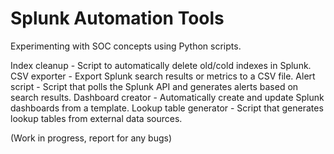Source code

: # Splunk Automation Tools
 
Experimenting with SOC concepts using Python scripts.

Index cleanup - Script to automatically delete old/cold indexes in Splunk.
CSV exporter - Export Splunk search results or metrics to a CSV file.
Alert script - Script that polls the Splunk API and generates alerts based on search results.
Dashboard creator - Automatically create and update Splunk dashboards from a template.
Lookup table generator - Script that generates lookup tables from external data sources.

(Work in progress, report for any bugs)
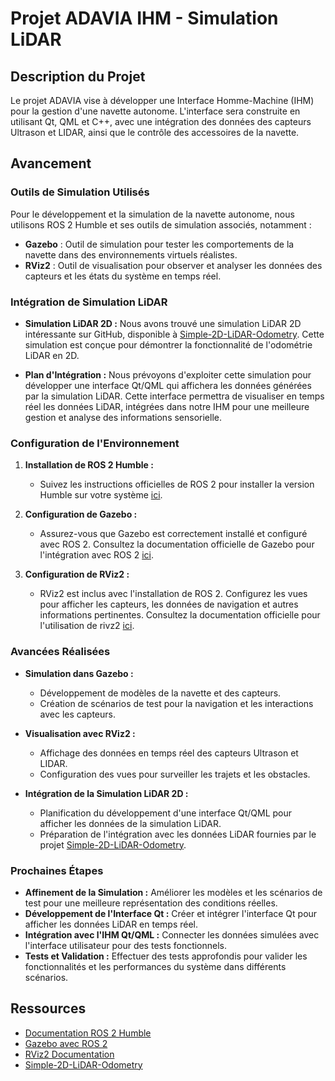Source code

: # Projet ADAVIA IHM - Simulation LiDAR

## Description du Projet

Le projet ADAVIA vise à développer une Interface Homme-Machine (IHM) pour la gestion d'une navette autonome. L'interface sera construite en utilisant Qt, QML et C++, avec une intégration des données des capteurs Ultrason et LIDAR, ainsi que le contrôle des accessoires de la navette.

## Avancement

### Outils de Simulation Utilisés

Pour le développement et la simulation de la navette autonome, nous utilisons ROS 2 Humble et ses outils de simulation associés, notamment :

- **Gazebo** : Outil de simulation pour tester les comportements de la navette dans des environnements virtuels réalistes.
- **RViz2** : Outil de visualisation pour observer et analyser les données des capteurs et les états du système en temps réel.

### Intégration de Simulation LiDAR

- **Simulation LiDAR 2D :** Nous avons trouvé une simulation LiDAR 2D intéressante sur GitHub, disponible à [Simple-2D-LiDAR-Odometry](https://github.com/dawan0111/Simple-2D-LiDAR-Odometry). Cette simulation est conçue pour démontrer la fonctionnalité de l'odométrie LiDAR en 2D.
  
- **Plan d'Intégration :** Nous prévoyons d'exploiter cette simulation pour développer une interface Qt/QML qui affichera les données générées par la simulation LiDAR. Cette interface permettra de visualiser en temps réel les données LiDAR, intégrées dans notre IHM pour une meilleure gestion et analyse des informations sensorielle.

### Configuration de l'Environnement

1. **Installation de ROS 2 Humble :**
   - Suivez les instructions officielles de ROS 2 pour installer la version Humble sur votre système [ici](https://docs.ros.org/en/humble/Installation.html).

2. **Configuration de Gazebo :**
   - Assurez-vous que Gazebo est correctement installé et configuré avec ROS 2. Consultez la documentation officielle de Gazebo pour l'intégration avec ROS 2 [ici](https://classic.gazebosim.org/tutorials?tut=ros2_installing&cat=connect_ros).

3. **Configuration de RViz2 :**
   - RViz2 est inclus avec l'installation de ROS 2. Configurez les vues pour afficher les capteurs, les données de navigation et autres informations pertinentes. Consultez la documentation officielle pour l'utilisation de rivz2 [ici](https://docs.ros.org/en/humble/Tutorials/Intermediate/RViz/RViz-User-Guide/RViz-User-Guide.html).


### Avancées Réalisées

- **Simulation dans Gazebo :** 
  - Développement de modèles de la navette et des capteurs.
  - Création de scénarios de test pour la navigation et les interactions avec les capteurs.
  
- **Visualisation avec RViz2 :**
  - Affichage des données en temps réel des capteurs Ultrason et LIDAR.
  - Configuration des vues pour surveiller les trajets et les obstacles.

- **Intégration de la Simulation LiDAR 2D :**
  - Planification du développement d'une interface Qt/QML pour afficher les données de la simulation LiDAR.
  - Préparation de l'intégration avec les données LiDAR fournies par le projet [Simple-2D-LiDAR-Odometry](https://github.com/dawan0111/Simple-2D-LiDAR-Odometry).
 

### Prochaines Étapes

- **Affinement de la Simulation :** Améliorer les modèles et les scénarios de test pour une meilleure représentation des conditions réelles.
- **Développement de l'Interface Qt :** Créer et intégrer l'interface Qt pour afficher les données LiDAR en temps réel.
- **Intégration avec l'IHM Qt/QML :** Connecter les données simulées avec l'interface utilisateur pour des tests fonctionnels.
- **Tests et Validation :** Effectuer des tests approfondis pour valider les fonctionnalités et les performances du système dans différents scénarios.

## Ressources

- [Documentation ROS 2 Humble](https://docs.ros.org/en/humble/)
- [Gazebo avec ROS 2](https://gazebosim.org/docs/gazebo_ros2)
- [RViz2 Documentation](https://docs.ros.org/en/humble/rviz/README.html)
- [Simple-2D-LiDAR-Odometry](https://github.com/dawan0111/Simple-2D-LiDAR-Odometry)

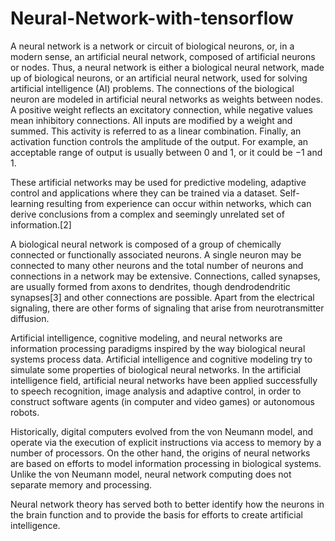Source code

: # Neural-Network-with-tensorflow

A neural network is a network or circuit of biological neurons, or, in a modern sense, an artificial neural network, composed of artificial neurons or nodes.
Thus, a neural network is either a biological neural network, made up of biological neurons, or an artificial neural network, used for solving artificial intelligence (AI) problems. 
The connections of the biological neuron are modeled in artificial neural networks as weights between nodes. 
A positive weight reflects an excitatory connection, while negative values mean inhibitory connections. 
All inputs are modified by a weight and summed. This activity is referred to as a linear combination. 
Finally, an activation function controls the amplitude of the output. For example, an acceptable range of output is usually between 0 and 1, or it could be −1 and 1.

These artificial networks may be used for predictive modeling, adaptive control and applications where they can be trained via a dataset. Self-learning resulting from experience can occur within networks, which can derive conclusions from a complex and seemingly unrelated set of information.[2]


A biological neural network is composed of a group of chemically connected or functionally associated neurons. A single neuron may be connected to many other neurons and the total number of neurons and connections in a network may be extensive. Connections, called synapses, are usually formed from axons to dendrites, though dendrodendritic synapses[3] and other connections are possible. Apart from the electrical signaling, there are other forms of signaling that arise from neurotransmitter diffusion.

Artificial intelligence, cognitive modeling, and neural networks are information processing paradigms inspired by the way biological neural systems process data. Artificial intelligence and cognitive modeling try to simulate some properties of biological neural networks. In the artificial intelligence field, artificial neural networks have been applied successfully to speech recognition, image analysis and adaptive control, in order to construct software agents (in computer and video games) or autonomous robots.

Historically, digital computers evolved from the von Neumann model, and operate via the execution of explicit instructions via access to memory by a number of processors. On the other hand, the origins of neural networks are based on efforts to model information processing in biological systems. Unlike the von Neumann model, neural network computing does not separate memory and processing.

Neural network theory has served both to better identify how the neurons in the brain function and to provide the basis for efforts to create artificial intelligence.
# # # # #
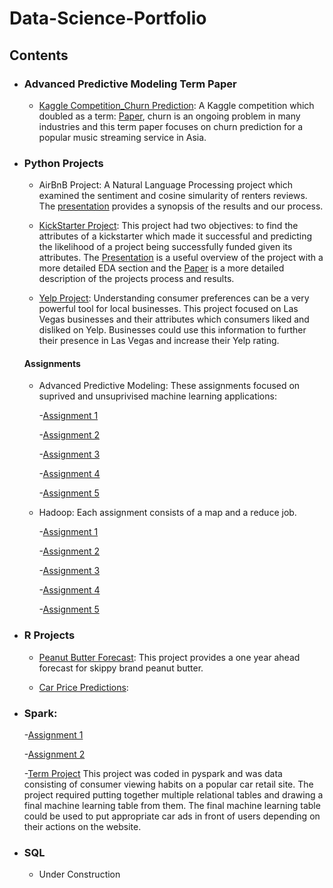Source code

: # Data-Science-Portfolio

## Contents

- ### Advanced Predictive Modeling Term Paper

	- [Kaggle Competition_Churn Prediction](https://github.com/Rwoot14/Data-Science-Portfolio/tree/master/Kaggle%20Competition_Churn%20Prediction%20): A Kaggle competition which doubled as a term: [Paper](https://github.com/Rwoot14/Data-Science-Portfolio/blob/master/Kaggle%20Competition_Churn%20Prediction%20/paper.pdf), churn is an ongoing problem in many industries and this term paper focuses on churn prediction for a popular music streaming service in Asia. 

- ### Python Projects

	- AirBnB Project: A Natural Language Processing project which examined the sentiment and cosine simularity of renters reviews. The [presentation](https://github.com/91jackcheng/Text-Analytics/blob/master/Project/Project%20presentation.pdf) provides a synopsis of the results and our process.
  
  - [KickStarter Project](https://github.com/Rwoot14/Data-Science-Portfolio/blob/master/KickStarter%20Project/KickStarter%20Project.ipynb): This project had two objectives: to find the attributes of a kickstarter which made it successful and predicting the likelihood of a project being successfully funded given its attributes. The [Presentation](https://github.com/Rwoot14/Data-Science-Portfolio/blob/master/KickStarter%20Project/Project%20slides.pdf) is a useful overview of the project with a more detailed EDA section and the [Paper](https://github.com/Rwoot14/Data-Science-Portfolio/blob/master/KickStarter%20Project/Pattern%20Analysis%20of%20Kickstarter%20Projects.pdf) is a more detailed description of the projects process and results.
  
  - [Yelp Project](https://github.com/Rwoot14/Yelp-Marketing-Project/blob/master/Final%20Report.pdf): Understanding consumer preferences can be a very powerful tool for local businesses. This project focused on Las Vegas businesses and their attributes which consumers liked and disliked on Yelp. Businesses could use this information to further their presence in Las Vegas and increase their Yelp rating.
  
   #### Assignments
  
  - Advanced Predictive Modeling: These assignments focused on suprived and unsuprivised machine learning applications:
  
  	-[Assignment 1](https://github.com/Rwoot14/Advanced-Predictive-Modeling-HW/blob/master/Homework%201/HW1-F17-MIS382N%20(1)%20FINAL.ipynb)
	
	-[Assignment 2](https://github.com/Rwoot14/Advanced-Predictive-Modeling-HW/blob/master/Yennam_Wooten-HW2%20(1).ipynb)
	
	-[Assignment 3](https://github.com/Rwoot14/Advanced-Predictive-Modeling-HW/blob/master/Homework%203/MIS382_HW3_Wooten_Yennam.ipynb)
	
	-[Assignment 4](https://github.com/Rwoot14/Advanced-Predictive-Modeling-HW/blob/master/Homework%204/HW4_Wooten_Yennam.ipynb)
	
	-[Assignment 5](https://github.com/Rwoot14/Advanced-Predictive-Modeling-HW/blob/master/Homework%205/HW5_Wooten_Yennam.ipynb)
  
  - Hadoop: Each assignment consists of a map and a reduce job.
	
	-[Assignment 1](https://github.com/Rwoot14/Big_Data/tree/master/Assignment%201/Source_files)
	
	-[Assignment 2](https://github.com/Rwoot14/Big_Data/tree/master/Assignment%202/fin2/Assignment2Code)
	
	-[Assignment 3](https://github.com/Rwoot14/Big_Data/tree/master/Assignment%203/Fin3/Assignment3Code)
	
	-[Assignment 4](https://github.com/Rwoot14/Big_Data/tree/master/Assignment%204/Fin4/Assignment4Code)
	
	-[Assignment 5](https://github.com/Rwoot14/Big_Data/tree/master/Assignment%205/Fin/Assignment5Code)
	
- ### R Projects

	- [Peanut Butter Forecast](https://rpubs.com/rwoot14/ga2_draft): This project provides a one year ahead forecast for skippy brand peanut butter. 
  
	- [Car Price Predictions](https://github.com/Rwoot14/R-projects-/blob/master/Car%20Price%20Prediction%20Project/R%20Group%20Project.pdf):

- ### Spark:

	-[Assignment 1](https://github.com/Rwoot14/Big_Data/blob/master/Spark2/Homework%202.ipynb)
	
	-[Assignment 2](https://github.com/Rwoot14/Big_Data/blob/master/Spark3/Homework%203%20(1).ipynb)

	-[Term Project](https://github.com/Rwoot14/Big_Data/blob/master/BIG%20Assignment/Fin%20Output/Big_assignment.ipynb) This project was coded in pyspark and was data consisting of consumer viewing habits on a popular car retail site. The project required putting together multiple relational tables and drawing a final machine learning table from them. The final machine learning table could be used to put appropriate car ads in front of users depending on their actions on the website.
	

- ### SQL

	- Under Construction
# # # # #
Problem statement:
Of the lines above, retype only those from the line containing "The connections of" through the line containing "A biological neural network is", including both, exactly.

Reply to the task:
The connections of the biological neuron are modeled in artificial neural networks as weights between nodes. 
A positive weight reflects an excitatory connection, while negative values mean inhibitory connections. 
All inputs are modified by a weight and summed. This activity is referred to as a linear combination. 
Finally, an activation function controls the amplitude of the output. For example, an acceptable range of output is usually between 0 and 1, or it could be −1 and 1.

These artificial networks may be used for predictive modeling, adaptive control and applications where they can be trained via a dataset. Self-learning resulting from experience can occur within networks, which can derive conclusions from a complex and seemingly unrelated set of information.[2]


A biological neural network is composed of a group of chemically connected or functionally associated neurons. A single neuron may be connected to many other neurons and the total number of neurons and connections in a network may be extensive. Connections, called synapses, are usually formed from axons to dendrites, though dendrodendritic synapses[3] and other connections are possible. Apart from the electrical signaling, there are other forms of signaling that arise from neurotransmitter diffusion.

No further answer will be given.